Take so much time to open the dialag node

helfortuny · January 27, 2023, 12:13pm

Hi!

My dataset is based on 183000 columns and 600 rows. This data is imported from 15 different excel thorugh the Excel Reader node. I have increased the RAM memory that the KNIME can support to 14000 MB and it is enough to store all the data I have. Now I would like to implement different models and make further arrangements with data. Now, the problem I have is that it takes so much time to open a dialag node from any node. How can I solve this issue?

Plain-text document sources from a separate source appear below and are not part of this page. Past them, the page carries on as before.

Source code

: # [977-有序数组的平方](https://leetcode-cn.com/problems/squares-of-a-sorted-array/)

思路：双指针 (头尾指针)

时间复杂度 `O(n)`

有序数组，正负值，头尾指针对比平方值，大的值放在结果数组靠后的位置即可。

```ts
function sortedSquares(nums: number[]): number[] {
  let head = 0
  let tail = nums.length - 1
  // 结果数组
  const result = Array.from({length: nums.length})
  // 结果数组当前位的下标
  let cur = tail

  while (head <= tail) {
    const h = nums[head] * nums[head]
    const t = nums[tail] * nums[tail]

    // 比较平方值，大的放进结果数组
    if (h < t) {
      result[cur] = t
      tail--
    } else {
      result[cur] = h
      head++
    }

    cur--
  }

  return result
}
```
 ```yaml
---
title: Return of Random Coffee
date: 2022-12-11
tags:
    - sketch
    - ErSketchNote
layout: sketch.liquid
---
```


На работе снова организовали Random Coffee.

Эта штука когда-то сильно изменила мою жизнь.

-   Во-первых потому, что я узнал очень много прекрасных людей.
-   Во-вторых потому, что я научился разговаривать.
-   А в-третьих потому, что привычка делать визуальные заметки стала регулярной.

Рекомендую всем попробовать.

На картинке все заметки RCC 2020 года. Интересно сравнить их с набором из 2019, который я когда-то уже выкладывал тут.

Thank you so much in advance!!!

helfortuny · January 27, 2023, 12:48pm

I correct myself. It’s only the Random Forest Learner node dialog (taking into account the nodes I have for the moment in my workflow).

ScottF · January 31, 2023, 4:41pm

Hi @helfortuny -

It sounds like the problem is connected to how wide your dataset is. 183,000 columns is quite a lot, especially relative to your 600 rows. The Random Forest learner is going to have to load all 183K columns for you to make selections from, hence your problem.

I would suggest that some dimensionality reduction is in order here. What type of dataset are you dealing with? Is this perhaps a Document Vector matrix for text analysis, or something else?

helfortuny · January 31, 2023, 5:00pm

Most of data are audio signals.

ScottF · January 31, 2023, 5:03pm

Ah, OK, thanks. The fundamental question is: do you really need all 183K features? Not only is it going to affect the configuration of the individual node, but also the overall performance of the model, as well as its interpretability.

system · May 1, 2023, 5:03pm

This topic was automatically closed 90 days after the last reply. New replies are no longer allowed.